Quick and dirty Redis cluster taking advantage of Redis Sentinel for automatic failover. Persistence is turned off by default.
- Setup docker swarm
- Create a overlay network:
docker network create --attachable --driver overlay redis
- Modify scripts/docker-compose.yml to how you want to deploy the stack.
- Run
scripts/bootstrap.sh
.
bash scripts/bootstrap.sh latest
- Connect to with redis-cli
docker run --rm --network redis -ti redis:4.0.11-alpine redis-cli -h redis
To access the redis cluster outside of docker, port 6379 needs to be expose. This can be done by adding ports to the docker-compose file:
...
redis:
image: thomasjpfan/redis-look
ports:
- "6379:6379"
...
A docker service called redis-zero
is created to serve as the initial master for the redis sentinels to setup. The redis-look
instances watches the redis sentinels for a master, and connects to redis-zero
once a master has been decided. Once the dust has settled, remove the redis-zero
instance and wait for failover to take over so a new redis-master will take over.

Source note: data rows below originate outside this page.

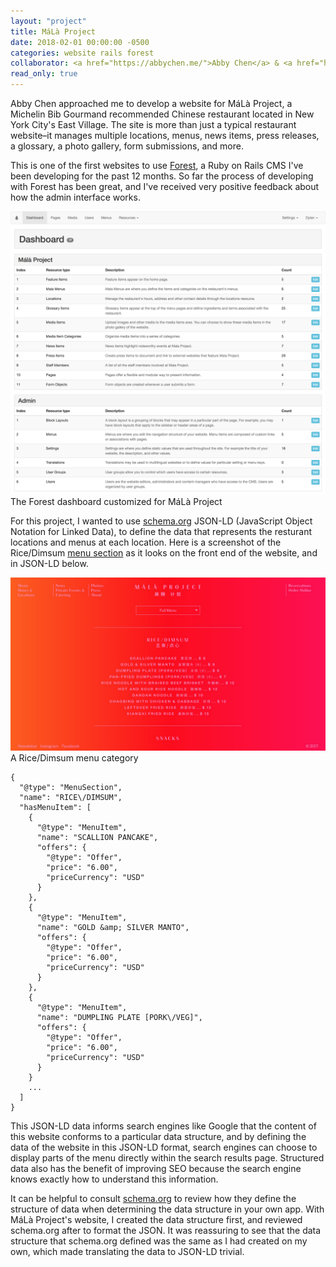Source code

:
 ```yaml
---
layout: "project"
title: MáLà Project
date: 2018-02-01 00:00:00 -0500
categories: website rails forest
collaborator: <a href="https://abbychen.me/">Abby Chen</a> & <a href="https://bengrandgenett.com/">Ben Grandgenett</a>
read_only: true
---
```


Abby Chen approached me to develop a website for MáLà Project, a Michelin Bib Gourmand recommended Chinese restaurant located in New York City's East Village. The site is more than just a typical restaurant website–it manages multiple locations, menus, news items, press releases, a glossary, a photo gallery, form submissions, and more.

This is one of the first websites to use [Forest](https://github.com/dylanfisher/forest), a Ruby on Rails CMS I've been developing for the past 12 months. So far the process of developing with Forest has been great, and I've received very positive feedback about how the admin interface works.

<div class="image-with-caption">
  <img src="/assets/images/mala-project/mala-project-dashboard.png" alt="Mala Project admin dashboard" style="max-height: 1276px;">
  <div class="caption">The Forest dashboard customized for MáLà Project</div>
</div>

For this project, I wanted to use [schema.org](http://schema.org/) JSON-LD (JavaScript Object Notation for Linked Data), to define the data that represents the resturant locations and menus at each location. Here is a screenshot of the Rice/Dimsum [menu section](http://schema.org/MenuSection) as it looks on the front end of the website, and in JSON-LD below.

<div class="image-with-caption">
  <img src="/assets/images/mala-project/mala-project-menus-1.jpg" alt="Mala Project menus" style="max-height: 1276px;">
  <div class="caption">A Rice/Dimsum menu category</div>
</div>

```
{
  "@type": "MenuSection",
  "name": "RICE\/DIMSUM",
  "hasMenuItem": [
    {
      "@type": "MenuItem",
      "name": "SCALLION PANCAKE",
      "offers": {
        "@type": "Offer",
        "price": "6.00",
        "priceCurrency": "USD"
      }
    },
    {
      "@type": "MenuItem",
      "name": "GOLD &amp; SILVER MANTO",
      "offers": {
        "@type": "Offer",
        "price": "6.00",
        "priceCurrency": "USD"
      }
    },
    {
      "@type": "MenuItem",
      "name": "DUMPLING PLATE [PORK\/VEG]",
      "offers": {
        "@type": "Offer",
        "price": "6.00",
        "priceCurrency": "USD"
      }
    }
    ...
  ]
}
```

This JSON-LD data informs search engines like Google that the content of this website conforms to a particular data structure, and by defining the data of the website in this JSON-LD format, search engines can choose to display parts of the menu directly within the search results page. Structured data also has the benefit of improving SEO because the search engine knows exactly how to understand this information.

It can be helpful to consult [schema.org](http://schema.org/) to review how they define the structure of data when determining the data structure in your own app. With MáLà Project's website, I created the data structure first, and reviewed schema.org after to format the JSON. It was reassuring to see that the data structure that schema.org defined was the same as I had created on my own, which made translating the data to JSON-LD trivial.
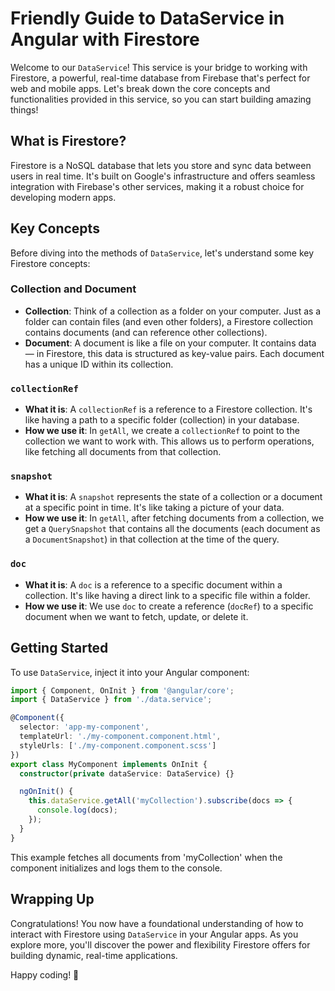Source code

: # Friendly Guide to DataService in Angular with Firestore

Welcome to our `DataService`! This service is your bridge to working with Firestore, a powerful, real-time database from Firebase that's perfect for web and mobile apps. Let's break down the core concepts and functionalities provided in this service, so you can start building amazing things!

## What is Firestore?

Firestore is a NoSQL database that lets you store and sync data between users in real time. It's built on Google's infrastructure and offers seamless integration with Firebase's other services, making it a robust choice for developing modern apps.

## Key Concepts

Before diving into the methods of `DataService`, let's understand some key Firestore concepts:

### Collection and Document

- **Collection**: Think of a collection as a folder on your computer. Just as a folder can contain files (and even other folders), a Firestore collection contains documents (and can reference other collections).
- **Document**: A document is like a file on your computer. It contains data — in Firestore, this data is structured as key-value pairs. Each document has a unique ID within its collection.

### `collectionRef`

- **What it is**: A `collectionRef` is a reference to a Firestore collection. It's like having a path to a specific folder (collection) in your database.
- **How we use it**: In `getAll`, we create a `collectionRef` to point to the collection we want to work with. This allows us to perform operations, like fetching all documents from that collection.

### `snapshot`

- **What it is**: A `snapshot` represents the state of a collection or a document at a specific point in time. It's like taking a picture of your data.
- **How we use it**: In `getAll`, after fetching documents from a collection, we get a `QuerySnapshot` that contains all the documents (each document as a `DocumentSnapshot`) in that collection at the time of the query.

### `doc`

- **What it is**: A `doc` is a reference to a specific document within a collection. It's like having a direct link to a specific file within a folder.
- **How we use it**: We use `doc` to create a reference (`docRef`) to a specific document when we want to fetch, update, or delete it.


## Getting Started

To use `DataService`, inject it into your Angular component:

```typescript
import { Component, OnInit } from '@angular/core';
import { DataService } from './data.service';

@Component({
  selector: 'app-my-component',
  templateUrl: './my-component.component.html',
  styleUrls: ['./my-component.component.scss']
})
export class MyComponent implements OnInit {
  constructor(private dataService: DataService) {}

  ngOnInit() {
    this.dataService.getAll('myCollection').subscribe(docs => {
      console.log(docs);
    });
  }
}
```

This example fetches all documents from 'myCollection' when the component initializes and logs them to the console.

## Wrapping Up

Congratulations! You now have a foundational understanding of how to interact with Firestore using `DataService` in your Angular apps. As you explore more, you'll discover the power and flexibility Firestore offers for building dynamic, real-time applications.

Happy coding! 🚀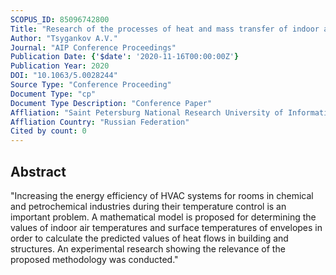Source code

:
 ```yaml
---
SCOPUS_ID: 85096742800
Title: "Research of the processes of heat and mass transfer of indoor air during temperature control"
Author: "Tsygankov A.V."
Journal: "AIP Conference Proceedings"
Publication Date: {'$date': '2020-11-16T00:00:00Z'}
Publication Year: 2020
DOI: "10.1063/5.0028244"
Source Type: "Conference Proceeding"
Document Type: "cp"
Document Type Description: "Conference Paper"
Affliation: "Saint Petersburg National Research University of Information Technologies, Mechanics and Optics University ITMO"
Affliation Country: "Russian Federation"
Cited by count: 0
---
```


## Abstract
"Increasing the energy efficiency of HVAC systems for rooms in chemical and petrochemical industries during their temperature control is an important problem. A mathematical model is proposed for determining the values of indoor air temperatures and surface temperatures of envelopes in order to calculate the predicted values of heat flows in building and structures. An experimental research showing the relevance of the proposed methodology was conducted."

Use redis-utils
to reset sentinels so that its metadata is accurate with the correct state.
The use of redis-zero
as a bootstrapping step allows for the docker-compose.yml
to provide only the long running services:
version: '3.1'
services:
redis-sentinel:
image: thomasjpfan/redis-sentinel
environment:
- REDIS_IP=redis-zero
- REDIS_MASTER_NAME=redismaster
deploy:
replicas: 3
networks:
- redis
redis:
image: thomasjpfan/redis-look
environment:
- REDIS_SENTINEL_IP=redis-sentinel
- REDIS_MASTER_NAME=redismaster
- REDIS_SENTINEL_PORT=26379
deploy:
replicas: 3
networks:
- redis
networks:
redis:
external: true
From now on just scale redis
to expand the number of slaves or scale redis-sentinel
to increase the number of sentinels.